The outside headquarters of the Centers for Disease Control (CDC) is seen on October 13, 2014 in Atlanta, Georgia.
Photo: Jessica McGowan (Getty)

THE E. coli An outbreak with an as yet unknown origin reportedly affected dozens of people in several states, according to the Centers for Disease Control and Prevention, leading to federal and state investigations into its cause.

The CDC said Friday that reports of individuals infected with the producer of Shiga toxin E. coli O103 started in early March. This week, the CDC said the outbreak had affected 72 people in five states – Georgia, Kentucky, Ohio, Tennessee and Virginia – with 17 percent of those hospitalized.

The CDC reported that 36 cases occurred in Kentucky, which currently has the highest number of registered cases related to the outbreak. However, state officials said on Friday the number rose to 46, according to the Courier-Journal, which means that the CDC's number may be slightly less than the most recent number of reported cases.

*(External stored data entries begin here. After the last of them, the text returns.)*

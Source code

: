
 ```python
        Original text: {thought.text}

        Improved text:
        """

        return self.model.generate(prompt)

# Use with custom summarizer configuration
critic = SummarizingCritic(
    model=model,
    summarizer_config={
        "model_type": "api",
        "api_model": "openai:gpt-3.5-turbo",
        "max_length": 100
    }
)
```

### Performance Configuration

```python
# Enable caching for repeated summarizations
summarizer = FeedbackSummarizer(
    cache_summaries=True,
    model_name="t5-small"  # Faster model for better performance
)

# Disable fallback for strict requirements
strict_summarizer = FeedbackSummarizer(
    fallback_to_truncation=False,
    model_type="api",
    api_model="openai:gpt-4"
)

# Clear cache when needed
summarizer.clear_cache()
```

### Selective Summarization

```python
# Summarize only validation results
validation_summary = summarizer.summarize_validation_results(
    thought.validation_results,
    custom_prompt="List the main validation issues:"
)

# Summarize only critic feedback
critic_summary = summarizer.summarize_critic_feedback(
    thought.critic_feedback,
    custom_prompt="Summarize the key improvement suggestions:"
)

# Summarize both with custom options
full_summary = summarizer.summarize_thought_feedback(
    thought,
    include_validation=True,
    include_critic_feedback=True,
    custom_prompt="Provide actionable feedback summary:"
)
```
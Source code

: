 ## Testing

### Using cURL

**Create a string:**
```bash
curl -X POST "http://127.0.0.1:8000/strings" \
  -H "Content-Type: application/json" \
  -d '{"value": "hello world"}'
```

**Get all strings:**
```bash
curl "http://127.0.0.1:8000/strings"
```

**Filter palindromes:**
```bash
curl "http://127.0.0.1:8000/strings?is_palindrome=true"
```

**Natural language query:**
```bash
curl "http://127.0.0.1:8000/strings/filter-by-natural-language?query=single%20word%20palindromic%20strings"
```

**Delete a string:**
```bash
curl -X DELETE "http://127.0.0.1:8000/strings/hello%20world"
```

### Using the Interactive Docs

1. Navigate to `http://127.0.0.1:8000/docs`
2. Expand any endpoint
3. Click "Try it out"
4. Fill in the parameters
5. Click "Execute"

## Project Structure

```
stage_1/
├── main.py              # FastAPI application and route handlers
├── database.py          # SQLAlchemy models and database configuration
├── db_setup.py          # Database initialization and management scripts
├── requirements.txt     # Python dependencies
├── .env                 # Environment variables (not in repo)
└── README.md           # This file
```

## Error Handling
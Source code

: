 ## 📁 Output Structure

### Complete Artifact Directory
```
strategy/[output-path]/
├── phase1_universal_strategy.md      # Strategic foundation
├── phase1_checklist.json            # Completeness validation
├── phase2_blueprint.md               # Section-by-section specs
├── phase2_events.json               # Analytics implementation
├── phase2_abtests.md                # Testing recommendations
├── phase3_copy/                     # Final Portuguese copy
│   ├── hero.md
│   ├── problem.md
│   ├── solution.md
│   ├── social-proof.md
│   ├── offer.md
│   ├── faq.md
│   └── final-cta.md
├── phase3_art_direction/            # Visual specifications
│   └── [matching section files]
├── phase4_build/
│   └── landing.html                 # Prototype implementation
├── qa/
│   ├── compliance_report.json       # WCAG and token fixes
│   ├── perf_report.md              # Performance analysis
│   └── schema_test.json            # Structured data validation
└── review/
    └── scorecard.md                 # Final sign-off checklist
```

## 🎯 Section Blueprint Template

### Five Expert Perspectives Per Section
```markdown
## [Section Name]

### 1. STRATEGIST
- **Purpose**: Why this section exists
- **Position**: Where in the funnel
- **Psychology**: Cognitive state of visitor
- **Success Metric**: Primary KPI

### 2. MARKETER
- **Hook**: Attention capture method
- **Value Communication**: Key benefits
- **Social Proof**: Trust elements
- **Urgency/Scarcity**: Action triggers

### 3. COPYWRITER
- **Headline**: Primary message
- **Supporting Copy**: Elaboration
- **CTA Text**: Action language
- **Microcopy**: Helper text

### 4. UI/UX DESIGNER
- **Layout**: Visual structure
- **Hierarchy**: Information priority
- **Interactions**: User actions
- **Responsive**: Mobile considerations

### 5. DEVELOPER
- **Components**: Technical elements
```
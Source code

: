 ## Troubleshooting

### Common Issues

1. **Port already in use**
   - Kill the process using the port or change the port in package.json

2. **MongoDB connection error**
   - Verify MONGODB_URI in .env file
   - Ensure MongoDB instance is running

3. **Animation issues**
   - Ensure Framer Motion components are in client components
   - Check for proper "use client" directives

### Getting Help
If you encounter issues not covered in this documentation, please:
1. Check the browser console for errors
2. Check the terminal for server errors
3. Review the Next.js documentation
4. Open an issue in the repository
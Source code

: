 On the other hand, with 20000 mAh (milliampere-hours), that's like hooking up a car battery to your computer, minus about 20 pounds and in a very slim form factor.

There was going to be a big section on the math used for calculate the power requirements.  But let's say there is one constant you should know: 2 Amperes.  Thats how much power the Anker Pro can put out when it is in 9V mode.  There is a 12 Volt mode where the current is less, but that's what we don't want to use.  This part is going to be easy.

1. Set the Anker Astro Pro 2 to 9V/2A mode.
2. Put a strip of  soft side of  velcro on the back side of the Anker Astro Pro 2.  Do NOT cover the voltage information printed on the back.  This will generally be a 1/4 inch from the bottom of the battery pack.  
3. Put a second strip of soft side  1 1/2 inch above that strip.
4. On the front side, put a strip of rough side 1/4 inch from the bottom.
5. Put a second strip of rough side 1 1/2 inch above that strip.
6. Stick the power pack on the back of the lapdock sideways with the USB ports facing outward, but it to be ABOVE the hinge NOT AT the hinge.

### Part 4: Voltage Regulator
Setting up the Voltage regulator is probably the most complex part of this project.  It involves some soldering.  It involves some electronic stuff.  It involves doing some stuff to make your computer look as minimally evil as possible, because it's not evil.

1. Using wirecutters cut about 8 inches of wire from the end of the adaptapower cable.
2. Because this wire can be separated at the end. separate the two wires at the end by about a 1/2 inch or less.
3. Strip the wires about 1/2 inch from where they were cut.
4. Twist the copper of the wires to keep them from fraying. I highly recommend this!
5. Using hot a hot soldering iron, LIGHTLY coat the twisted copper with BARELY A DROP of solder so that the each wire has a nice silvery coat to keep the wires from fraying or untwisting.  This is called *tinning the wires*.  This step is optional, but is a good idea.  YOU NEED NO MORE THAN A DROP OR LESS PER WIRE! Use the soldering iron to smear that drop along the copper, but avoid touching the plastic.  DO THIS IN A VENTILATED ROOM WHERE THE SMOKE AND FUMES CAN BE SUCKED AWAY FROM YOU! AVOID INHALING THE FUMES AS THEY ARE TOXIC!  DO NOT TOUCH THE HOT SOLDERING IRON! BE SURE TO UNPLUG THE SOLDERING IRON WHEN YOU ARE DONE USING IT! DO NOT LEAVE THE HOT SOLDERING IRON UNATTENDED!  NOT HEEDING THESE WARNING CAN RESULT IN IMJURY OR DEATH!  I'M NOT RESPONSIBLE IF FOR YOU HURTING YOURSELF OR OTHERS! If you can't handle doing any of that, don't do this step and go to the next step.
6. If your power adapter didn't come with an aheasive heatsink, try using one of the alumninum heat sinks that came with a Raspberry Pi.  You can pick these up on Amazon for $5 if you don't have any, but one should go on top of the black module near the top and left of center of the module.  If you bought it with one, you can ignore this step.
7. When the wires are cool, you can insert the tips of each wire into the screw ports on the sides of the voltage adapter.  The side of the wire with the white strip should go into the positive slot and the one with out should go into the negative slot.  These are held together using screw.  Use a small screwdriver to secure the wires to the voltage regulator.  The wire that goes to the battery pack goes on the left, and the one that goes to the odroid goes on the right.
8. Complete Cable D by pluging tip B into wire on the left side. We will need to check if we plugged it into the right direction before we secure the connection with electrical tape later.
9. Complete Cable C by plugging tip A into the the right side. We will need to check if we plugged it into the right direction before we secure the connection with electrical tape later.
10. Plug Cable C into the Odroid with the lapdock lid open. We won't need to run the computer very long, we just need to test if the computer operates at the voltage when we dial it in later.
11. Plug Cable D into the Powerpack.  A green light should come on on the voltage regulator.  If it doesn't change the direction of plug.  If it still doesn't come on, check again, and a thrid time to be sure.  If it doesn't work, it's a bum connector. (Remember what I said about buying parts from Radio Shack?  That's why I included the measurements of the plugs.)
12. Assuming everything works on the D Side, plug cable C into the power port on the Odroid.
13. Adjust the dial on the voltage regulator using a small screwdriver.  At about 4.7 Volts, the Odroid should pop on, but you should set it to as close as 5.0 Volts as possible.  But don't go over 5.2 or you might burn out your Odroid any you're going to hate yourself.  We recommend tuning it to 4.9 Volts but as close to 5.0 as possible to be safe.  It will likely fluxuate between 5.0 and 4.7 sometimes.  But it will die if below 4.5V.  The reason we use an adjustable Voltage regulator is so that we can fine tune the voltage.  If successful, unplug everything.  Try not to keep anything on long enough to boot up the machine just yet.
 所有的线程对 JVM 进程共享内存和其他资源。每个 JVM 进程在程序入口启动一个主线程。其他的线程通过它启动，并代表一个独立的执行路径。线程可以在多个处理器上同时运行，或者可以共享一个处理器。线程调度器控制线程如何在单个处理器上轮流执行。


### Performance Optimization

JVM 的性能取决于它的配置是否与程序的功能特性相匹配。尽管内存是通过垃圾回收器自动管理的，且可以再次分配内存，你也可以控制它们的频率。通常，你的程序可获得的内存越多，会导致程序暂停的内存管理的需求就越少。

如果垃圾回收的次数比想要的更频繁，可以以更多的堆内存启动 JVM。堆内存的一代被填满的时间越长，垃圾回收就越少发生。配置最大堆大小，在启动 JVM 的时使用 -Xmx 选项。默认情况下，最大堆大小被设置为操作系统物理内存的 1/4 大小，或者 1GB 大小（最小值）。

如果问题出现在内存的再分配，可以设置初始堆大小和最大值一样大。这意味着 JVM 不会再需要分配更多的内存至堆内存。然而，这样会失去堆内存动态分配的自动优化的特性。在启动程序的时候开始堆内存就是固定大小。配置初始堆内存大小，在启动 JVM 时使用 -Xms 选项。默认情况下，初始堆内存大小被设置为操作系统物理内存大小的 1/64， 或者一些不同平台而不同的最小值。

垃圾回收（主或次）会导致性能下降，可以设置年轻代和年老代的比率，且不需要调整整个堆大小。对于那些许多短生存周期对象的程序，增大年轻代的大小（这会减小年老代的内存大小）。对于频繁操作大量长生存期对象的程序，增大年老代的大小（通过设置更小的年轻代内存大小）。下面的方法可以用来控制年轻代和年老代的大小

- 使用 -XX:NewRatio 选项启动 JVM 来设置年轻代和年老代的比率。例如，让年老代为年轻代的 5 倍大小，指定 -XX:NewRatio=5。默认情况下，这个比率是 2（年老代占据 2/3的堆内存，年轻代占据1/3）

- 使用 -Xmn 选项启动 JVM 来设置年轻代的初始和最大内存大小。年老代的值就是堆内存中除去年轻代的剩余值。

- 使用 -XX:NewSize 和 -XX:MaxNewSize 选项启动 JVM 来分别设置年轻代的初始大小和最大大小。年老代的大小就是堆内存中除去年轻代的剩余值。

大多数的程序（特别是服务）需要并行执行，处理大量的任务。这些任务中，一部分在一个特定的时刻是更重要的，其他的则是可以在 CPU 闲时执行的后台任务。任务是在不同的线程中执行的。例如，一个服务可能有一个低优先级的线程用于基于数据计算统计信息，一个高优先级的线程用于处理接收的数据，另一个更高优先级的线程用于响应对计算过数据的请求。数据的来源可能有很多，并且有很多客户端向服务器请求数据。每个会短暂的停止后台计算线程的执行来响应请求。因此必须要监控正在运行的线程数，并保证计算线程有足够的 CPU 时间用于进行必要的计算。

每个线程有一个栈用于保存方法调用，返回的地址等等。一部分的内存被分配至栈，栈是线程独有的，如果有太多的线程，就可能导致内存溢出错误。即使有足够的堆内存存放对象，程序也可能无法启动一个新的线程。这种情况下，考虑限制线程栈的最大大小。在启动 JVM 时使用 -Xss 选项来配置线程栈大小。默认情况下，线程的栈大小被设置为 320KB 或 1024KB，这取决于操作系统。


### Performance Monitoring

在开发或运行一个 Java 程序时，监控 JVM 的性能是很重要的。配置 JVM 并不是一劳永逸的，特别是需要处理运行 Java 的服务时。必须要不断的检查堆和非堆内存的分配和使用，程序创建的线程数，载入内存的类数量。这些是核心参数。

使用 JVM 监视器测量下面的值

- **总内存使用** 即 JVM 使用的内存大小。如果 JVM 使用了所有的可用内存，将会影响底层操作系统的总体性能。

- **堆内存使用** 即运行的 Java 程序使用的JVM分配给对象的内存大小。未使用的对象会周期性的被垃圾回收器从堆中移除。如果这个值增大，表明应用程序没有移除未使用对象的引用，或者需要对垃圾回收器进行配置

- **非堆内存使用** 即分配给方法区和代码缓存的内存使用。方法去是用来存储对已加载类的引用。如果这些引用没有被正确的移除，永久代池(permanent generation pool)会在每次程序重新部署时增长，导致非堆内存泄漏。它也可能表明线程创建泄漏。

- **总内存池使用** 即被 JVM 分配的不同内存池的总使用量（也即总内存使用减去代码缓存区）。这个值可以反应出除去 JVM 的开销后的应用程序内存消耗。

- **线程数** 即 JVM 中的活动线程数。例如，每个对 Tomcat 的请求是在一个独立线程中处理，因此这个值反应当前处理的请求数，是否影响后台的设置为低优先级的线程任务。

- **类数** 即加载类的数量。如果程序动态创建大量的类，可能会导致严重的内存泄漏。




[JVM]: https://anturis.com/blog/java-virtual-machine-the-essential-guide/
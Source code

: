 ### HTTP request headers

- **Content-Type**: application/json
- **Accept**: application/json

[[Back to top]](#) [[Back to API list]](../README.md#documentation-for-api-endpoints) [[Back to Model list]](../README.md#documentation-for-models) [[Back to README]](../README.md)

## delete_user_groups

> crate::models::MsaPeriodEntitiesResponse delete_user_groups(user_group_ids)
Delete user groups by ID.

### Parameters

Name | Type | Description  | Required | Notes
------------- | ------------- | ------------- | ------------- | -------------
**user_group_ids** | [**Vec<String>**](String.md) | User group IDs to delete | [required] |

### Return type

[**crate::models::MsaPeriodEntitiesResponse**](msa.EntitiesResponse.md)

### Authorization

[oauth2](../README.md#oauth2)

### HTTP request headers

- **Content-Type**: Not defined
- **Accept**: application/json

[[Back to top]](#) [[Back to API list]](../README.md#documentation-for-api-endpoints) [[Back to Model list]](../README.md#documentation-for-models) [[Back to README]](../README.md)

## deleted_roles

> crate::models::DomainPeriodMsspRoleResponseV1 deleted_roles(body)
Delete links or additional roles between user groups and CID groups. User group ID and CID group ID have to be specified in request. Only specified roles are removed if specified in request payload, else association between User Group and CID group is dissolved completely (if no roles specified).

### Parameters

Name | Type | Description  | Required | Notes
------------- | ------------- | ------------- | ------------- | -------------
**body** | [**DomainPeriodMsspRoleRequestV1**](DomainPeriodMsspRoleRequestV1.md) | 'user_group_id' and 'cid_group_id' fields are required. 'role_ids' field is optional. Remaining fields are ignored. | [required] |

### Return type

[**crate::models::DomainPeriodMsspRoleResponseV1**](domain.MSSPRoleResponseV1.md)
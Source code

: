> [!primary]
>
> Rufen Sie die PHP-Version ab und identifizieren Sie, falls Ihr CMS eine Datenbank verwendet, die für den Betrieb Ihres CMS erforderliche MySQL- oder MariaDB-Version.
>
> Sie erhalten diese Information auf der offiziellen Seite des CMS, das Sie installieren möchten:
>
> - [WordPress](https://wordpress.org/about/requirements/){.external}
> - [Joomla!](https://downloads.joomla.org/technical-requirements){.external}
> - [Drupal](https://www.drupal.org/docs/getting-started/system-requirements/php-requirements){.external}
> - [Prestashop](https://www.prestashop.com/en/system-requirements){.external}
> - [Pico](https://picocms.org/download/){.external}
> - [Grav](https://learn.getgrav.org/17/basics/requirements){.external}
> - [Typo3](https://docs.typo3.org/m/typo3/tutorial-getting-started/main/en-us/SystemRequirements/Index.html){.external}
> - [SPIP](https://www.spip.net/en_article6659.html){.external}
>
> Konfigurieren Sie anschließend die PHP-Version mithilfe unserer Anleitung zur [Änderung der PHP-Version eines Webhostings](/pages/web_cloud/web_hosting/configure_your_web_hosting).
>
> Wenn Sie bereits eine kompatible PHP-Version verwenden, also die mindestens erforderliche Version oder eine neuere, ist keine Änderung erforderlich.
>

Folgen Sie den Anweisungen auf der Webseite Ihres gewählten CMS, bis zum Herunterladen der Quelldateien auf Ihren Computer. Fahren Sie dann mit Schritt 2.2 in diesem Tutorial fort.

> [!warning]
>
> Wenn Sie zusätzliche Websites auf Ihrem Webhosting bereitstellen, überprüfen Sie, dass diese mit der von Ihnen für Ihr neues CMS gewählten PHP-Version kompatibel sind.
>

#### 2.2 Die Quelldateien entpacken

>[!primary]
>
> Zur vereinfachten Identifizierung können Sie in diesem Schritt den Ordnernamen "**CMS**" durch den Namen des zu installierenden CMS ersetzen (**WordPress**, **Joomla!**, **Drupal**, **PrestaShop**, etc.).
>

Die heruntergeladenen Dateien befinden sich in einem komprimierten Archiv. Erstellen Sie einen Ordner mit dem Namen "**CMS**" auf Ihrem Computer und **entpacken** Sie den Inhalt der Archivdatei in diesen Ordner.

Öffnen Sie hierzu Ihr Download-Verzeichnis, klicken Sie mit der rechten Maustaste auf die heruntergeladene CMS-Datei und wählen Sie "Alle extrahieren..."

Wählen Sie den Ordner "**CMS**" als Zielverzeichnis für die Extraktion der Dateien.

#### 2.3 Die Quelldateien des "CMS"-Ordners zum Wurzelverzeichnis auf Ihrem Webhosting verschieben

"Health professionals across Kentucky have been alerted to this potential threat and are working with us to ensure that patients are identified and receive appropriate care," said Kentucky Public Health Commissioner Jeff Howard in a statement last week. "However, we urge all Kentuckians to be aware of the signs and symptoms E. coli and seek care if they are sick. "

Barbara Fox, a spokeswoman for the Kentucky Office of Health and Family Services, told the Courier-Journal that state officials are working to identify potential food overlaps that affected individuals may have eaten before becoming ill.

The CDC, the Food and Drug Administration and the Department of Agriculture's Food Safety and Inspection Service, as well as the states, are currently analyzing a possible source for the outbreak. The CDC said it does not advise consumers to eat – or against the restaurants they serve – any particular food for now.

The CDC said those infected with the Shiga toxin producer E. coli usually begins to experience symptoms within a few days of ingesting it. Symptoms include stomach cramps, vomiting and bloody diarrhea, although the CDC notes that symptoms may present differently, depending on the individual. In most cases, people will recover in about a week or less.